INSTRUCTIONS FOR THE TASK:
Return every record verbatim, omitting all pictures.

PROVIDED ENTRIES:

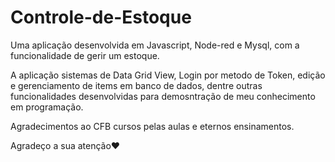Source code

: # Controle-de-Estoque
Uma aplicação desenvolvida em Javascript, Node-red e Mysql, com a funcionalidade de gerir um estoque.

A aplicação sistemas de Data Grid View, Login por metodo de Token, edição e gerenciamento de items em banco de dados, dentre outras funcionalidades desenvolvidas para demosntração de meu conhecimento em programação.

Agradecimentos ao CFB cursos pelas aulas e eternos ensinamentos.

Agradeço a sua atenção❤️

OUTPUT OF THE TASK:
Source code

: # Controle-de-Estoque
Uma aplicação desenvolvida em Javascript, Node-red e Mysql, com a funcionalidade de gerir um estoque.

A aplicação sistemas de Data Grid View, Login por metodo de Token, edição e gerenciamento de items em banco de dados, dentre outras funcionalidades desenvolvidas para demosntração de meu conhecimento em programação.

Agradecimentos ao CFB cursos pelas aulas e eternos ensinamentos.

Agradeço a sua atenção❤️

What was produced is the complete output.